Hao Tang 唐顥
In this post, I will give a quick overview of the commonly used operations, such as Fourier transform, windowing, and Mel filters, for processing speech signals.
A wave file is simply a sequence of amplitudes of the sound wav. Typical numbers of measurements range from 8000Hz (i.e., 8000 samples per second) to 48000Hz. We can plot the amplitudes against the time axis. An example of waveform and its corresponding wave file are shown in the figure below.
To see the characteristic of speech, we need to zoom in and take a closer look at the sound wave. Below is a more detailed plot from 0.2s to 0.35s.
Here are a few quick observations.
Speech is not stationary. Segment $a$ and segment $b$ clearly looks different.
Some parts of speech are periodic. We can clearly see repeated patterns in segment $b$. In fact, there are around 12 peaks within the 0.05s between 0.30s and 0.35s, so the frequency is about 240Hz.
Partly because a large part of the speech signal is periodic and partly because human ears are great frequency analyzers, Fourier transform, a mathematical tool that decomposes a signal into sinusoids, have been used to analyze the frequency components of speech. We will talk about discrete Fourier transform next and come back to the issue of non-stationarity.
A signal is a sequence of complex numbers. For example, the sequence of amplitudes we just saw is a signal. The numbers are indexed, usually by time. For a signal $x$, we will use $x[t]$ to denote the number at time $t$. For our purposes, we will assume $t \in \mathbb{Z}$, and this type of signal is called discrete-time signal, or discrete signal for short.

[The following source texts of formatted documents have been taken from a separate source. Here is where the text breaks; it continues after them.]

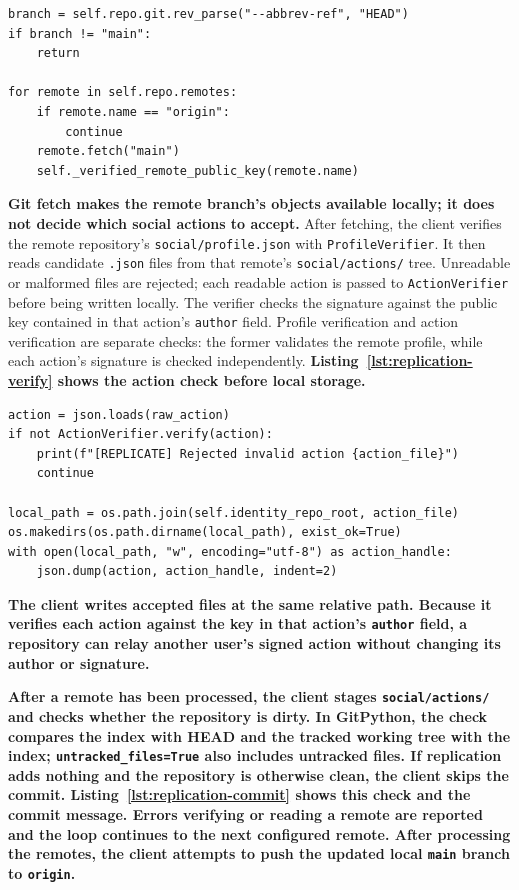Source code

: \begin{lstlisting}[caption={Selecting replication sources and checking their profiles},label={lst:replication-sources}]
branch = self.repo.git.rev_parse("--abbrev-ref", "HEAD")
if branch != "main":
    return

for remote in self.repo.remotes:
    if remote.name == "origin":
        continue
    remote.fetch("main")
    self._verified_remote_public_key(remote.name)
\end{lstlisting}

\textbf{Git fetch makes the remote branch's objects available locally; it
does not decide which social actions to accept.} After fetching, the client
verifies the remote repository's
\texttt{social/profile.json} with \texttt{ProfileVerifier}. It then reads
candidate \texttt{.json} files from that remote's
\texttt{social/actions/} tree. Unreadable or malformed files are rejected;
each readable action is passed to \texttt{ActionVerifier} before being
written locally. The verifier checks the signature against the public key
contained in that action's \texttt{author} field. Profile verification and
action verification are separate checks: the former validates the remote
profile, while each action's signature is checked independently.
\textbf{Listing~\ref{lst:replication-verify} shows the action check before
local storage.}

\begin{lstlisting}[caption={Verifying candidate actions before local storage},label={lst:replication-verify}]
action = json.loads(raw_action)
if not ActionVerifier.verify(action):
    print(f"[REPLICATE] Rejected invalid action {action_file}")
    continue

local_path = os.path.join(self.identity_repo_root, action_file)
os.makedirs(os.path.dirname(local_path), exist_ok=True)
with open(local_path, "w", encoding="utf-8") as action_handle:
    json.dump(action, action_handle, indent=2)
\end{lstlisting}

\textbf{The client writes accepted files at the same relative path. Because
it verifies each action against the key in that action's \texttt{author}
field, a repository can relay another user's signed action without changing
its author or signature.}

\textbf{After a remote has been processed, the client stages
\texttt{social/actions/} and checks whether the repository is dirty. In
GitPython, the check compares the index with HEAD and the tracked working tree
with the index;
\texttt{untracked\_files=True} also includes untracked files. If replication
adds nothing and the repository is otherwise clean, the client skips the
commit. Listing~\ref{lst:replication-commit} shows this check and the commit
message. Errors verifying or reading a remote are reported and the loop
continues to the next configured remote. After processing the remotes, the
client attempts to push the updated local \texttt{main} branch to
\texttt{origin}.}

A discrete Fourier transform (DFT) is defined as \begin{align} X[n] = \sum_{t=0}^{N-1} x[t] e^{-j \frac{2 \pi n}{N}t}, \end{align} for $n = 0, \dots, N-1$, where $j = \sqrt{-1}$ and $N$ is the number of samples in $x$. To get some intuition for understanding DFT, we will look at the properties of this operation.
We can write the DFT as \begin{align} X[n] = \begin{bmatrix} 1 & e^{-j \frac{2 \pi n}{N} 1} & \cdots & e^{-j \frac{2 \pi n}{N} (N-1)} \end{bmatrix} \begin{bmatrix} x[0] \\ x[1] \\ \vdots \\ x[N-1] \end{bmatrix} = v_n^* x, \end{align} so DFT is simply a complex dot product, where $u^*$ is the conjugate transpose of the vector $u$ and $v_n = \begin{bmatrix} 1 & e^{j \frac{2 \pi n}{N}} & \cdots & e^{j \frac{2 \pi n}{N} (N-1)} \end{bmatrix}$. Note that \begin{align} v_n^* v_m = \sum_{t=1}^N e^{j \frac{2 \pi (m-n)}{N} t} = \begin{cases} \frac{1 - \exp\left( \frac{j 2\pi (m-n)}{N} N \right)}{1 - \exp \left( j\frac{2 \pi (m-n)}{N} \right)} = 0 & \text{if $m \neq n$} \\ N & \text{if $m=n$} \end{cases}. \end{align} In other words, $v_n$ and $v_m$ are orthogonal if $m \neq n$, and the set of vectors $V = \{v_1 / \sqrt{N}, \dots, v_N / \sqrt{N}\}$ is an orthonormal basis. The basis $V$ is called the Fourier basis, and we can interpret DFT as a change of coordinates.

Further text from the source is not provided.